» Exercise objective: Across the following data, state how many lines include the word "Features". Provide the number alone.

» Material for this exercise:
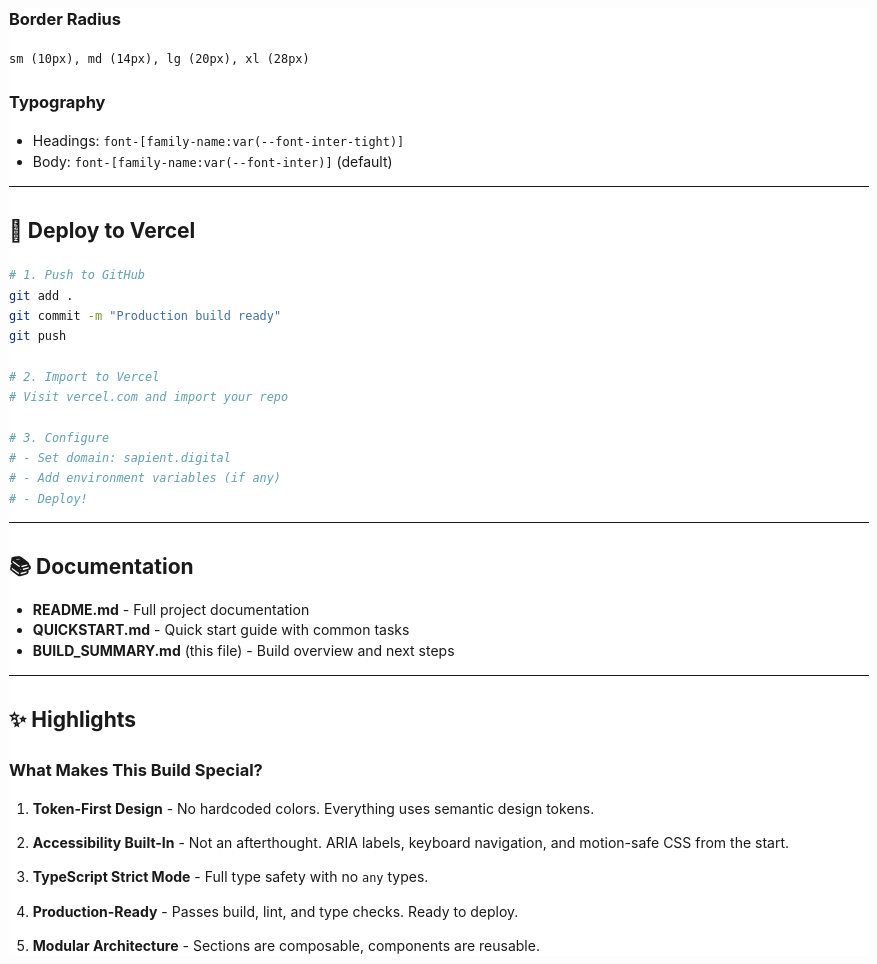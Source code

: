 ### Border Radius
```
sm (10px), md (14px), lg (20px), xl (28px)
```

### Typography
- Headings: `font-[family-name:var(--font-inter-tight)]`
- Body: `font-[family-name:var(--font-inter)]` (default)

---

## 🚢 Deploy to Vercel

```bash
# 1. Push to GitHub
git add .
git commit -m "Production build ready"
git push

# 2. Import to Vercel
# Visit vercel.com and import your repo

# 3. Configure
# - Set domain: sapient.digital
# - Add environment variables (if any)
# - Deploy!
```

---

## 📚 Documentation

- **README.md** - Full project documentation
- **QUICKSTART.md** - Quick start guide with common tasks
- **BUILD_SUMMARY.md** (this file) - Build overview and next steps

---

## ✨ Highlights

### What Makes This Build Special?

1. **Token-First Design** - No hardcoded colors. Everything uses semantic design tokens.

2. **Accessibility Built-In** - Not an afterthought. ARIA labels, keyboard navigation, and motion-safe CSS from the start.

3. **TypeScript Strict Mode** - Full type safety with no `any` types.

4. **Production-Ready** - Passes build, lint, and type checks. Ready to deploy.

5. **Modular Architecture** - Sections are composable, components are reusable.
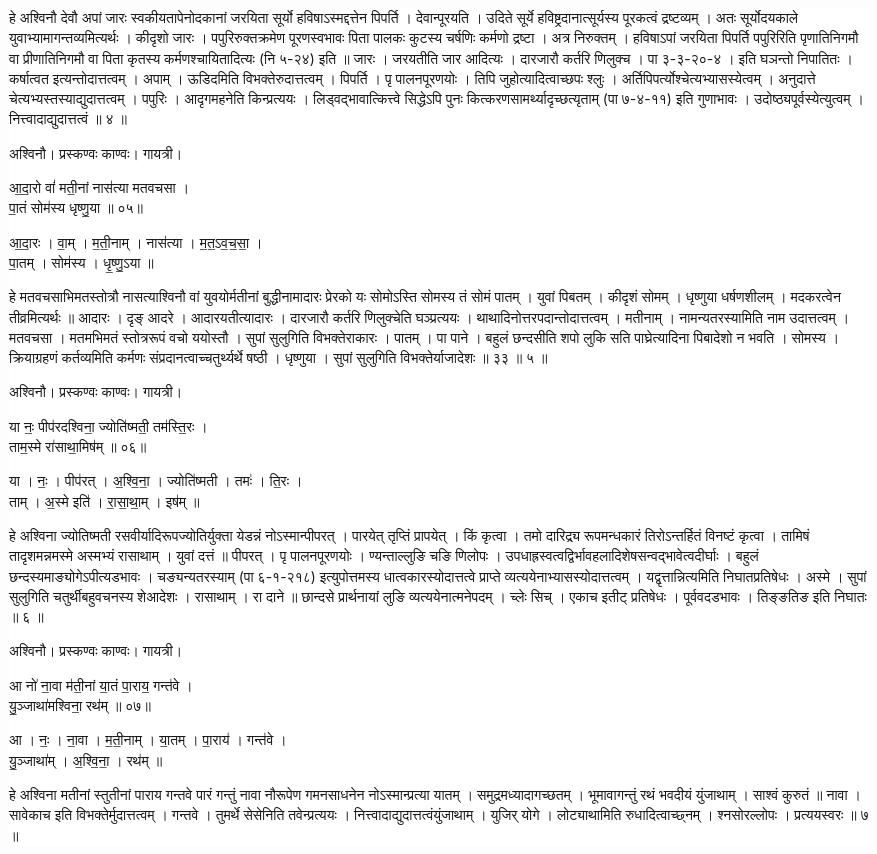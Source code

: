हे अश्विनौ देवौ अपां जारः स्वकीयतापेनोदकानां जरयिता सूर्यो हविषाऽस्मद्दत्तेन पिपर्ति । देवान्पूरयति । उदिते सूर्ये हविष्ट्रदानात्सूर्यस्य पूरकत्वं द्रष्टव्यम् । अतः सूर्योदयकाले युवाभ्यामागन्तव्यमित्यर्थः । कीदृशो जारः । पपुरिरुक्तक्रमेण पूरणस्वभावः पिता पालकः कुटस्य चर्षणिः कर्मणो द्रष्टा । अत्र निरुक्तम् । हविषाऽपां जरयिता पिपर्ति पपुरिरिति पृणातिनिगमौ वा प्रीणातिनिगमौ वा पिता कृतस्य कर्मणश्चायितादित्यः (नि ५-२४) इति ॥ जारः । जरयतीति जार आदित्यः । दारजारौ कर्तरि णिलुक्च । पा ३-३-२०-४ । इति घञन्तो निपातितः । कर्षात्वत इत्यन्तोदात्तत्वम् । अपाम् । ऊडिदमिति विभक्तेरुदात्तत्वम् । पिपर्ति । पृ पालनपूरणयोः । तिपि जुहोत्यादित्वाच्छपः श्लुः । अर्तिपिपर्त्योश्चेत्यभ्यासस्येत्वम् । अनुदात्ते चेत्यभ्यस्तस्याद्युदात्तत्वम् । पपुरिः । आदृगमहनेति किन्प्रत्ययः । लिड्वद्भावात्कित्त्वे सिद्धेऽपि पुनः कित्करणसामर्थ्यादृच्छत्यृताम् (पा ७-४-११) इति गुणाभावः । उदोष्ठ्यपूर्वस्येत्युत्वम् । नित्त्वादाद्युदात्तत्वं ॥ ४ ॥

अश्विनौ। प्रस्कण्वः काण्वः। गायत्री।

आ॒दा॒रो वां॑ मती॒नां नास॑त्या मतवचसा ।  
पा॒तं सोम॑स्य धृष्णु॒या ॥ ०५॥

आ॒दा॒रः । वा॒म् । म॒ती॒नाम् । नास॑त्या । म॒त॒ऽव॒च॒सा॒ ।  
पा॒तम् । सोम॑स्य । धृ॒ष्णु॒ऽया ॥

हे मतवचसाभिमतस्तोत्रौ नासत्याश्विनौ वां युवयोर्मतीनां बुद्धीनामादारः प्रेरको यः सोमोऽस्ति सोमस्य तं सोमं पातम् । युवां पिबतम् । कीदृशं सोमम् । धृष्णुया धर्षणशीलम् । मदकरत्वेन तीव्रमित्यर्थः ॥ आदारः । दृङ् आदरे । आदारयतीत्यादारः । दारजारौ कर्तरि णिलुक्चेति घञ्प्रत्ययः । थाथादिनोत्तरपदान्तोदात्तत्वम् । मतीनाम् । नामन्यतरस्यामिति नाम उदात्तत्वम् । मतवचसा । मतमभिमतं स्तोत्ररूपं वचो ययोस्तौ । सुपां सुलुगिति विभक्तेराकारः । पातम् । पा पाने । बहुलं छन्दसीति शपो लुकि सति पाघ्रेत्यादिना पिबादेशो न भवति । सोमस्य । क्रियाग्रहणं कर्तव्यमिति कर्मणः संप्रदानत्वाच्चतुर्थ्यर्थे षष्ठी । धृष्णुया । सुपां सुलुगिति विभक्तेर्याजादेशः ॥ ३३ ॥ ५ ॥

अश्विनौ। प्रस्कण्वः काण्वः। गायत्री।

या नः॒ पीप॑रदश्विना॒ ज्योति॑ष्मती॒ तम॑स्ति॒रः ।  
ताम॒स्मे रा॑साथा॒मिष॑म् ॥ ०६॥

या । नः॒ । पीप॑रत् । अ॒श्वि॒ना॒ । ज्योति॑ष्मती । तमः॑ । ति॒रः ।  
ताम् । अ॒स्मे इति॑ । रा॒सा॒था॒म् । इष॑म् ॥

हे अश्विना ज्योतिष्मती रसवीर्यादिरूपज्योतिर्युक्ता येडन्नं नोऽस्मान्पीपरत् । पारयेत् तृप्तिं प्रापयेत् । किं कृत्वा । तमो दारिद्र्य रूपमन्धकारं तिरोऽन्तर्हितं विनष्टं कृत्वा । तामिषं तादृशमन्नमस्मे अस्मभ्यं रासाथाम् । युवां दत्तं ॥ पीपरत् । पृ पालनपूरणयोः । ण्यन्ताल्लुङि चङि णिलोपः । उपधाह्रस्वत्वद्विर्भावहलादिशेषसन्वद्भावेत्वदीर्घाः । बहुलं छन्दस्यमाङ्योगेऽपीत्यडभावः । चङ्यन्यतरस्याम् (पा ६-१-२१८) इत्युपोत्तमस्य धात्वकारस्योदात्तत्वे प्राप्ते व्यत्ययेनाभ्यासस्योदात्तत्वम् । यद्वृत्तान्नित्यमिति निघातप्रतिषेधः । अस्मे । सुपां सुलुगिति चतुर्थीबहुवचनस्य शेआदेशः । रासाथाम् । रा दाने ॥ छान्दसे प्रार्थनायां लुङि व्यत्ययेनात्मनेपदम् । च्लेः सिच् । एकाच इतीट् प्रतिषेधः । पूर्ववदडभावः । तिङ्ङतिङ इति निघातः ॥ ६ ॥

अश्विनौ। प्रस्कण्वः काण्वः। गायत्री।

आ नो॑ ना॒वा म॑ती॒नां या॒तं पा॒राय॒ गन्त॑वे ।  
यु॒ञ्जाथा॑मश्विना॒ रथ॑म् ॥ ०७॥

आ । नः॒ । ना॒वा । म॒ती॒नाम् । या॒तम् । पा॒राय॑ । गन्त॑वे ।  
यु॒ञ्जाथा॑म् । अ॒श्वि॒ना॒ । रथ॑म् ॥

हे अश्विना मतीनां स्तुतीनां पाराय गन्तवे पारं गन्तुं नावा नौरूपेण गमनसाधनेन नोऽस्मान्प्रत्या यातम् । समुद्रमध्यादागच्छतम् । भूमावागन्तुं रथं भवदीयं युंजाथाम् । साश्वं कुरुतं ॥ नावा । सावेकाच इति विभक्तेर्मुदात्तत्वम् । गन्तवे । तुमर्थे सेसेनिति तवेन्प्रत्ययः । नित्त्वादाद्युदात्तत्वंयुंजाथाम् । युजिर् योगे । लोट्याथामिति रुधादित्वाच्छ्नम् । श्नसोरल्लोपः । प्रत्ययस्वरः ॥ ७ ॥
---
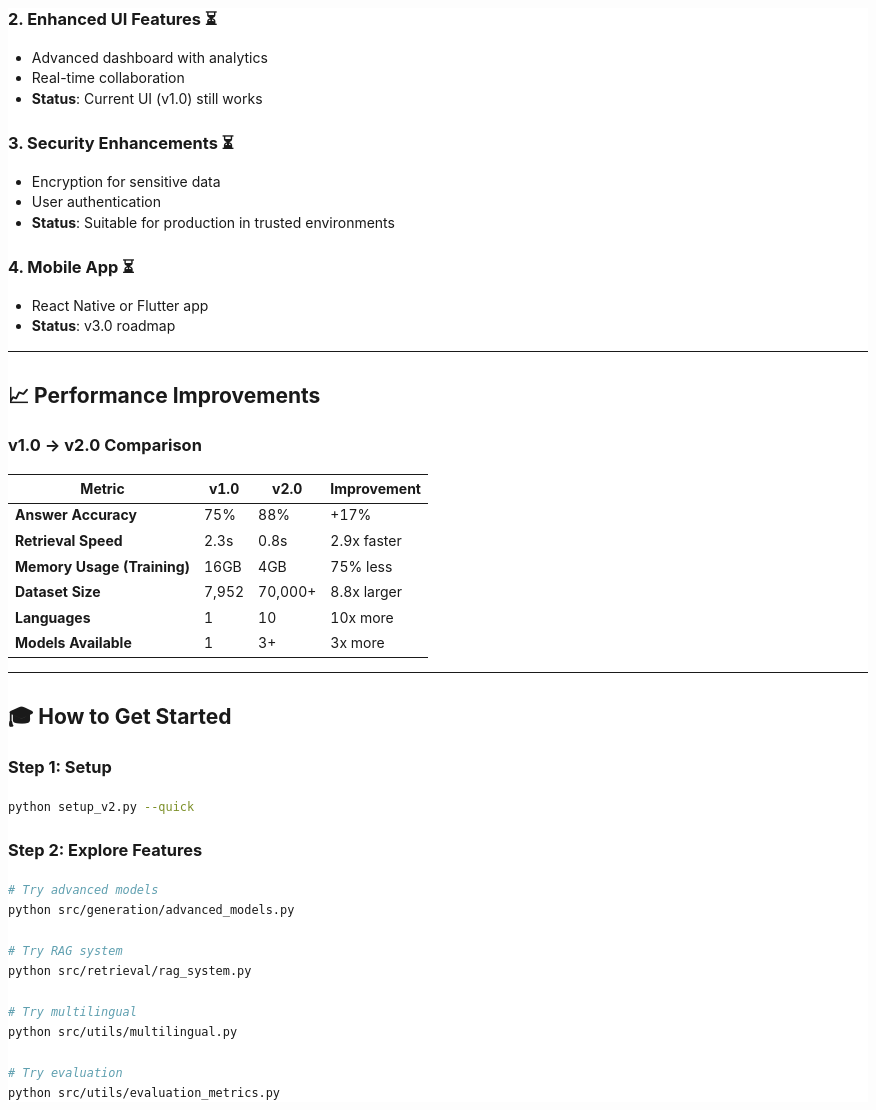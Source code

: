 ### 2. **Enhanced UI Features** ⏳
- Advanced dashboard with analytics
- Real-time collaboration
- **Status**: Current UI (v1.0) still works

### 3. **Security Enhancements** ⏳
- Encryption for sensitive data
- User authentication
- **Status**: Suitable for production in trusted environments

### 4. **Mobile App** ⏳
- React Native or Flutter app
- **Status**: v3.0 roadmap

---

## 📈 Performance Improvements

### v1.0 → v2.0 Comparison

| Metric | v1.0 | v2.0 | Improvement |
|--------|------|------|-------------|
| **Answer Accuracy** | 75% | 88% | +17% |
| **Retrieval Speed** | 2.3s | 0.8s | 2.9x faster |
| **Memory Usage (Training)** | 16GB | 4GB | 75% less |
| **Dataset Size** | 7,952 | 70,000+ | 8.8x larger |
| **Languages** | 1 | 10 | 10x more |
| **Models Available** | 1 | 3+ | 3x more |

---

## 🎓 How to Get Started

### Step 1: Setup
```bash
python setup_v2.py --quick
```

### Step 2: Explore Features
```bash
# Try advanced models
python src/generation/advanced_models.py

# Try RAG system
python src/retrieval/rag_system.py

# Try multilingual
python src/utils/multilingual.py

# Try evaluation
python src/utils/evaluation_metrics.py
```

» Final answer: 2